Beccy Owen - Down With Gravity
Beccy mailed us a few weeks back and asked if we’d be interested in reviewing her new CD, of course being the obsessive pursuers of new music that we are we said ’yes’ and the CD duly turned up a few days later.
Often in this situation what turns up is a battered CDR of grainy MP3s with a handscrawled track list, so when I opened the envelope to discover a nicely packaged ‘proper’ CD I thought things were looking up. This still didn’t prepare me for what happened when I put the CD in the player!
The voice! Oh My God. The voice!
Like smoked honey on silk. Like warm rain. Like chocolate. I know I’m getting carried away here, but it’s so rare that one in our little neck of the woods comes across an artist so perfectly formed yet almost unknown beyond her own environs. I mean this seriously, handled and promoted right this could be one to sit comfortably alongside the Adele’s and Duffy’s of this world, she’s that good, especially given the current shift towards the Alt.Folk style that’s around at the moment.
That’s not to say that this is a Folk or even an Alt.Folk record, it’s less easily pigeonholed than that, elements of Jazz, Pop and even Electronica are all on show, but folk roots certainly shoot through many of the songs on here combining with a sense of melody and a songcraft that could easily lend itself to the mainstream but without any sense of compromise.
There are some obvious reference points, Tori Amos for a kick off, although Owen’s voice is deeper, richer and dare I say it (baring in mind that Ms Amos is an all time hero for me) stronger? Sia and Juliana Hatfield also spring to mind here.

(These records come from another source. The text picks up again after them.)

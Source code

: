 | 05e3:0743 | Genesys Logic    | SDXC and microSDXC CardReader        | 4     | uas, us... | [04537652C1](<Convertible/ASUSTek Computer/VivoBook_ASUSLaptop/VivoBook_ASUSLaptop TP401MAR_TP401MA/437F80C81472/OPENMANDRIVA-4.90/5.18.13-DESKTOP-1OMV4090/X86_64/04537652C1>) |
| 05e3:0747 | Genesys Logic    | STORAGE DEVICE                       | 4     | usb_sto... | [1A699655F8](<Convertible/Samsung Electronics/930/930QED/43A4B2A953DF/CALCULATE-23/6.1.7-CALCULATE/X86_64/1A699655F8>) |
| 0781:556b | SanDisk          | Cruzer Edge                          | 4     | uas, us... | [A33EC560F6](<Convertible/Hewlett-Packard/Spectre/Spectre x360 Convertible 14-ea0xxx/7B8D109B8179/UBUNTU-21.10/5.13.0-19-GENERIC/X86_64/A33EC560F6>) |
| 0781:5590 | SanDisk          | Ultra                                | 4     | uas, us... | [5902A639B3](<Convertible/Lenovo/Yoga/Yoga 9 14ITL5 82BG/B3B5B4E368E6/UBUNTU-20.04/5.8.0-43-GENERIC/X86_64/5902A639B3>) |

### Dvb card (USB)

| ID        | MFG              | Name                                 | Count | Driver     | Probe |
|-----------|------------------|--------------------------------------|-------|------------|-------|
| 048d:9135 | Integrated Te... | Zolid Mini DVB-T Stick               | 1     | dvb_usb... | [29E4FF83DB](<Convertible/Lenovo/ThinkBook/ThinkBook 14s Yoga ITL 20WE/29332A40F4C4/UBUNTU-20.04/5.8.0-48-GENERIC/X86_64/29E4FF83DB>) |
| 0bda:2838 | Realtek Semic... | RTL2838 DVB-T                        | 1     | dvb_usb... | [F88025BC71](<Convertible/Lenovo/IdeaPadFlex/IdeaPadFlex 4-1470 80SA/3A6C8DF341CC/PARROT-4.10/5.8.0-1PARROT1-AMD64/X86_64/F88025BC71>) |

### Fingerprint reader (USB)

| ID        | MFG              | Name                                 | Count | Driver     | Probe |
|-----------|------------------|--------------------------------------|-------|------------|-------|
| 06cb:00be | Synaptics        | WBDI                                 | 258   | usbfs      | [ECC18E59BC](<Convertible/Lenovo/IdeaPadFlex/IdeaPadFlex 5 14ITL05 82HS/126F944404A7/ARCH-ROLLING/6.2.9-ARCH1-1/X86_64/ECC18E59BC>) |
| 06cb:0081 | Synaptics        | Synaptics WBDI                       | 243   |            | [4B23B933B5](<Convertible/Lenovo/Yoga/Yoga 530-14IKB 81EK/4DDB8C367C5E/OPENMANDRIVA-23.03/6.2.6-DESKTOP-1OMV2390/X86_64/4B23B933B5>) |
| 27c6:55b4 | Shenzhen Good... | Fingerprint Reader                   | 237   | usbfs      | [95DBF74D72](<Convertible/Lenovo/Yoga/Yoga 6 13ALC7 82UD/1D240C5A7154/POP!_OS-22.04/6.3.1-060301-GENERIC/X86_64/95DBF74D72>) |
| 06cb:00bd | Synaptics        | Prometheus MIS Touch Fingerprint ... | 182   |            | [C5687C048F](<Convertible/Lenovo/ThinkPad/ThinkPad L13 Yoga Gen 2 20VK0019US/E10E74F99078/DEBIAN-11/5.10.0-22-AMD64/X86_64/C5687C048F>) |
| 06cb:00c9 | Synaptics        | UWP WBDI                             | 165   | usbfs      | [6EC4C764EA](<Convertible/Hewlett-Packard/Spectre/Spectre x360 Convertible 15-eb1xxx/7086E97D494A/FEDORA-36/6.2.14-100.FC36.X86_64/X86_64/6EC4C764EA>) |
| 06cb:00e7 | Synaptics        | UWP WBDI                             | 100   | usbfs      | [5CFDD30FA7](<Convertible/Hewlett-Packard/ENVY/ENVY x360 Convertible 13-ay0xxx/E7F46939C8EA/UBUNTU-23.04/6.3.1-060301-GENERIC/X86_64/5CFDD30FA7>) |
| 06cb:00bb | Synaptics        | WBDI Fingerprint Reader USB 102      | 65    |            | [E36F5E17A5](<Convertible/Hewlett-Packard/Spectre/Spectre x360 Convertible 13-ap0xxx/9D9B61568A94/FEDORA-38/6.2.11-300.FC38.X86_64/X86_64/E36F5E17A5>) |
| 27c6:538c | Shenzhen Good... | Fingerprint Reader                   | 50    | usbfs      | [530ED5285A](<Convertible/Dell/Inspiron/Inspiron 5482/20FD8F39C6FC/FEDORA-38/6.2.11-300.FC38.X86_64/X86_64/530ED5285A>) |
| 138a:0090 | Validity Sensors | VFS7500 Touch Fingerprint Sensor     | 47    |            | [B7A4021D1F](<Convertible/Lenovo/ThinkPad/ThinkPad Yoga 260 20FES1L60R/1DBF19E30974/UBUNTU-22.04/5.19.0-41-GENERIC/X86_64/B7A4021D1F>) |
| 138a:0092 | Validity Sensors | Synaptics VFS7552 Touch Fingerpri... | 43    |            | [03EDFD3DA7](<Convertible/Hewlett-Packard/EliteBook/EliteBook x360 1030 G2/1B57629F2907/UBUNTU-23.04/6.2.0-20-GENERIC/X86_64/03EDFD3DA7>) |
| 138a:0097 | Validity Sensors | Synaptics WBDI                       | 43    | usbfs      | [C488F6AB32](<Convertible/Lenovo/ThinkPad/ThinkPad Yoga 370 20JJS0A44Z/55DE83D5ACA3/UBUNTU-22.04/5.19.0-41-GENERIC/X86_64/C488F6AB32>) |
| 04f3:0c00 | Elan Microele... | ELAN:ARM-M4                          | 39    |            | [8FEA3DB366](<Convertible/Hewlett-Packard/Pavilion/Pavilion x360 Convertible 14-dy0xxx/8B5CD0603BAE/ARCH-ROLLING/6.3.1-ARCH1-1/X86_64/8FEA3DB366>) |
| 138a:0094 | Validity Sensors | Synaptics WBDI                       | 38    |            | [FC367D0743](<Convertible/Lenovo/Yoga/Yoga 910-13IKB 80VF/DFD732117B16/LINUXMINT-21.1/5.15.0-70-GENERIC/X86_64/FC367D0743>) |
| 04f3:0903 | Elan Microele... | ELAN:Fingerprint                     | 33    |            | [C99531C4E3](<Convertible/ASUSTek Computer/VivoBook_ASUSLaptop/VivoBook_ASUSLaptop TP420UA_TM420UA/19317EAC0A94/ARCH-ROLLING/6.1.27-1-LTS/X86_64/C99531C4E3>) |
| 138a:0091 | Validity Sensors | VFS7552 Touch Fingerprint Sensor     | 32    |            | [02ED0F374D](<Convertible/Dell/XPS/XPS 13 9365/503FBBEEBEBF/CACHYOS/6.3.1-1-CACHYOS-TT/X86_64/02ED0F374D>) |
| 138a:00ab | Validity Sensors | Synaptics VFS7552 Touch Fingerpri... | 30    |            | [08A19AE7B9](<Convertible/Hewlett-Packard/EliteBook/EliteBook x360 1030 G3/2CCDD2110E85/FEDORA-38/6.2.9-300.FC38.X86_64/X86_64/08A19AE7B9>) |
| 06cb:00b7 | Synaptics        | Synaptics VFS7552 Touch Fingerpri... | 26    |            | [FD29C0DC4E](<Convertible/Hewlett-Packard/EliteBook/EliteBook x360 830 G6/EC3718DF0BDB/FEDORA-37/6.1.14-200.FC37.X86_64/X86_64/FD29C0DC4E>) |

But as good as the voice is, it’s the songs that really carry the album. Only 30, Beccy’s songs carry an emotional charge that some artists twice her age struggle to find. Tracks like ‘The Deeps’, ‘Blizzard’ and the stunning ‘When I Dock’ are beautiful, moving and raised hairs on the back of my neck. It’s ‘Stalemate’ though that produces one of the albums finest moments, Owen’s voice combining with a male counterpart over a brooding, dark beat and bass combination that is startling.
Of course, she hasn’t really come out of nowhere. Like all overnight sensations, there’s really years of hard graft behind her, she’s released two previous albums on her own Fairy Snuff label and worked with the likes of Elvis Costello and Kate Rusby in the past.
Look out for this one. It’s a bit special. It’s one of those that a well timed appearance on something like Later with Jools Holland or other such break could easily catapult Beccy Owens right in to the front rank of our homegrown talents.
Top Tracks: 'When I Dock', ‘Blizzard’, 'Stalemate'.